# Red Serpae Tetra vs Marigold platy (fighting)!!!!!



## Knight~Ryder (Dec 2, 2007)

*My friend has 3 red serpaes in his 38 gallon, and just put in 3 Marigold plateys in just today. Of course the marigold went to the bottem right away, then started to move a little. It seems the Red serpaes will swarm around them and continue to nip at them over and over. It's like they don't let up?

Are they going to continue to attack and if so what should he do?*


----------



## emc7 (Jul 23, 2005)

separate them. Once serpaes start nipping they keep at it until something nips back. I would keep the platies and ditch the serpaes. For tetras they are really mean and you need a bigger school to keep them occupied.


----------



## Clerk (Nov 22, 2006)

Serpae nip no matter what IME, he either needs to take them back or increase the size of their school. They are the tetra version of the Tiger barb, I would recommend at least 8-12 of them to keep them in line.


----------



## Knight~Ryder (Dec 2, 2007)

Well Dave, did you get this info?

Are you saying for him to increase the serpaes or the platy?


----------



## datchison (Dec 3, 2007)

Yup I did, I think one of my marigold's died cause I can't find it anywhere.

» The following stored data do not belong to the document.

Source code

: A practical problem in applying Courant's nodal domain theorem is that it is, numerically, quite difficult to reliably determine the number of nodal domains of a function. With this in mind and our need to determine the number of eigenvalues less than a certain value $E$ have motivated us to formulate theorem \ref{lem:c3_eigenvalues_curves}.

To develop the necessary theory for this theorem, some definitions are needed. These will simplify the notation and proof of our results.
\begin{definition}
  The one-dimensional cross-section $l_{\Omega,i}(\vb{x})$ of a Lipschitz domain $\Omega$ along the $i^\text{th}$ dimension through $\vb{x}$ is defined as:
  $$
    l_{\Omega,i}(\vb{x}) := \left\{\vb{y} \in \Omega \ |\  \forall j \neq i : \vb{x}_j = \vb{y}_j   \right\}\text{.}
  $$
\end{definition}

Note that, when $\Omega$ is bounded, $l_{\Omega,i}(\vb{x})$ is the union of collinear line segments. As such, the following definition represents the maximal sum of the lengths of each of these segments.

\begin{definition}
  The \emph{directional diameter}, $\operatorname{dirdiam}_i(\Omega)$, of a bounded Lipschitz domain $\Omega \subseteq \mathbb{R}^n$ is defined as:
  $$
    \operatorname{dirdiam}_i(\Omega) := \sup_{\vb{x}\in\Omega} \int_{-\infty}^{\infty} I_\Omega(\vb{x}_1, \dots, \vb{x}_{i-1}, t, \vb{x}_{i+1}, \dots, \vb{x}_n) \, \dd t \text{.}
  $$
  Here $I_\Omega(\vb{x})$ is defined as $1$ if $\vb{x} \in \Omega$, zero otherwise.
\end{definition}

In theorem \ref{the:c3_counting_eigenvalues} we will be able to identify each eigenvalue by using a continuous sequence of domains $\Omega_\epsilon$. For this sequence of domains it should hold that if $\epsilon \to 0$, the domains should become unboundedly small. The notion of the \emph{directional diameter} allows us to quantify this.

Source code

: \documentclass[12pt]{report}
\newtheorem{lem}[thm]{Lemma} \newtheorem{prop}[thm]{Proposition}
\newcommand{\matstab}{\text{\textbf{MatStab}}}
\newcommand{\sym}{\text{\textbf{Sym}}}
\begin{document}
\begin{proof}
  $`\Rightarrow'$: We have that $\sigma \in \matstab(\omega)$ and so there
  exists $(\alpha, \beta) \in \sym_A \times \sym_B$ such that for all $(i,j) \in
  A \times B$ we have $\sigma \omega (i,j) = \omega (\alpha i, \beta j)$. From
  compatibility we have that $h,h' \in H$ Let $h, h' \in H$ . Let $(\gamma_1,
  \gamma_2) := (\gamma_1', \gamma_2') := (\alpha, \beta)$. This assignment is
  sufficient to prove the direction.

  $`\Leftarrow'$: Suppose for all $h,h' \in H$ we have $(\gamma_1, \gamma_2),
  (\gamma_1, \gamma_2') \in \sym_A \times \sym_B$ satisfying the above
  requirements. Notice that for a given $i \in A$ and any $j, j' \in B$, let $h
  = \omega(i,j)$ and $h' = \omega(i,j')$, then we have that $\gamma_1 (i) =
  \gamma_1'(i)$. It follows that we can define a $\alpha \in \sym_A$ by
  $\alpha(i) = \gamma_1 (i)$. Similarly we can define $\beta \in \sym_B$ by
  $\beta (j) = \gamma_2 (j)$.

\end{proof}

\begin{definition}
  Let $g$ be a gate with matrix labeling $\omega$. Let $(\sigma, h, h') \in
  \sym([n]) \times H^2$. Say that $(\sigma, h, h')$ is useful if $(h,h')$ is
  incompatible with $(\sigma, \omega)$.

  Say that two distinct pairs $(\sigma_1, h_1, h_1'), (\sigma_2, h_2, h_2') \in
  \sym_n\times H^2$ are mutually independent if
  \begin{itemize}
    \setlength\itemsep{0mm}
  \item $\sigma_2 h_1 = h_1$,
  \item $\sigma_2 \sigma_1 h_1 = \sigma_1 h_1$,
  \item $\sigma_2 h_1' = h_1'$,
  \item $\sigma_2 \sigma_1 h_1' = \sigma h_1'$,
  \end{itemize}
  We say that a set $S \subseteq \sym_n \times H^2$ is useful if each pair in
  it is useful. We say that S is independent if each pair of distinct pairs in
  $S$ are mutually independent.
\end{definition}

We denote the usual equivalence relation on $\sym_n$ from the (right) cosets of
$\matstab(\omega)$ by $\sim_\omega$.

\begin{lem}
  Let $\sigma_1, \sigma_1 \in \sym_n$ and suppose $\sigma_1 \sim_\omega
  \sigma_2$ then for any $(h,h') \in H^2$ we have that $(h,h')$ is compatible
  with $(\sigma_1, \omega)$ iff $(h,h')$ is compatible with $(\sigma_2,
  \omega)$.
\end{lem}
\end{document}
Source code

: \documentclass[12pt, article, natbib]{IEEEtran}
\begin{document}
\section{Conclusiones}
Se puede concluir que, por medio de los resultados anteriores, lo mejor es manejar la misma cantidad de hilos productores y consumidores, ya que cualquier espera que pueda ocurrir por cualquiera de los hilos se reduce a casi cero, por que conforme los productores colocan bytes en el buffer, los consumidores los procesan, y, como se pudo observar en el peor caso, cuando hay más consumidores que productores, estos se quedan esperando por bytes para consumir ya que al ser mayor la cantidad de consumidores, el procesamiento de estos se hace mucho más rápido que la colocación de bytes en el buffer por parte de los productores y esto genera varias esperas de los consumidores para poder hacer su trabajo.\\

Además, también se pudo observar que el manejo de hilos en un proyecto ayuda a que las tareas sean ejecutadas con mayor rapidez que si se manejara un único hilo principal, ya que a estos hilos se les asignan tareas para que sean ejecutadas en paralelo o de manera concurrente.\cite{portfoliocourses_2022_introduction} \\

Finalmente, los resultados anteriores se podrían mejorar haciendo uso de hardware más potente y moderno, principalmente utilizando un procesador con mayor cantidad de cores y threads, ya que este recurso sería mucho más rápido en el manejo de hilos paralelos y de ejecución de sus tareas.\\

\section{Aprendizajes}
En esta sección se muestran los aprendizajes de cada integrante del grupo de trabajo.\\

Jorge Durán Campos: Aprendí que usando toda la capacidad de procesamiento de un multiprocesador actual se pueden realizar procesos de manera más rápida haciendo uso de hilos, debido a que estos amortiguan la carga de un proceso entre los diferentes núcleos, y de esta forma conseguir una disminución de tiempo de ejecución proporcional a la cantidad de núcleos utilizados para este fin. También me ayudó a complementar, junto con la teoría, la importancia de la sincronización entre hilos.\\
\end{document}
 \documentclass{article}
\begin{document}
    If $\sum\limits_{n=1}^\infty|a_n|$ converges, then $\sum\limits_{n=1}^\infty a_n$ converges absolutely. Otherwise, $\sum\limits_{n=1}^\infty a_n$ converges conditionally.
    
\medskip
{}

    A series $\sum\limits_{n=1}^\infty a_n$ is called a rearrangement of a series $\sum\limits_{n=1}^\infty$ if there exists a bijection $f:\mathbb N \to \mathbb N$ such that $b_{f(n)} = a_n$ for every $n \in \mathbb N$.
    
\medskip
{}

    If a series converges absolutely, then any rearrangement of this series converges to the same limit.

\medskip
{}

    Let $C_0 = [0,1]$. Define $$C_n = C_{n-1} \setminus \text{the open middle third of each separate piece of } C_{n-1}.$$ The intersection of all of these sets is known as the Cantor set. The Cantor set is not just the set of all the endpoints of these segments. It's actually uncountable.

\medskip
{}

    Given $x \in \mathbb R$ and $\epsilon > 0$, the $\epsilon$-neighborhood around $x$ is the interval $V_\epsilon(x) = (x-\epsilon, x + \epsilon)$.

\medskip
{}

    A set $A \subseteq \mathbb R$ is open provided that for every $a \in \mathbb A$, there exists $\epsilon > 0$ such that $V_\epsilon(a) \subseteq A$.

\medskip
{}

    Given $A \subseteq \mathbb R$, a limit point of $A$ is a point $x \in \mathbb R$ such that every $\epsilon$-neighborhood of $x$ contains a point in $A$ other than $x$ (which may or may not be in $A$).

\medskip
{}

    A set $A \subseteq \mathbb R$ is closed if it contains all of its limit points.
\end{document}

We will see tomorrow morning.


----------



## datchison (Dec 3, 2007)

ok 2 marigolds died so no more of those.


----------



## lochness (Jan 10, 2006)

I would add another 3 serpaes, red eyes and rummy nose each to your tank - it would make the tetras much happier and a bottom feeder species: perhaps 2 otocinclus or 1 butterfly pleco (Dekeyseria brachyura).


----------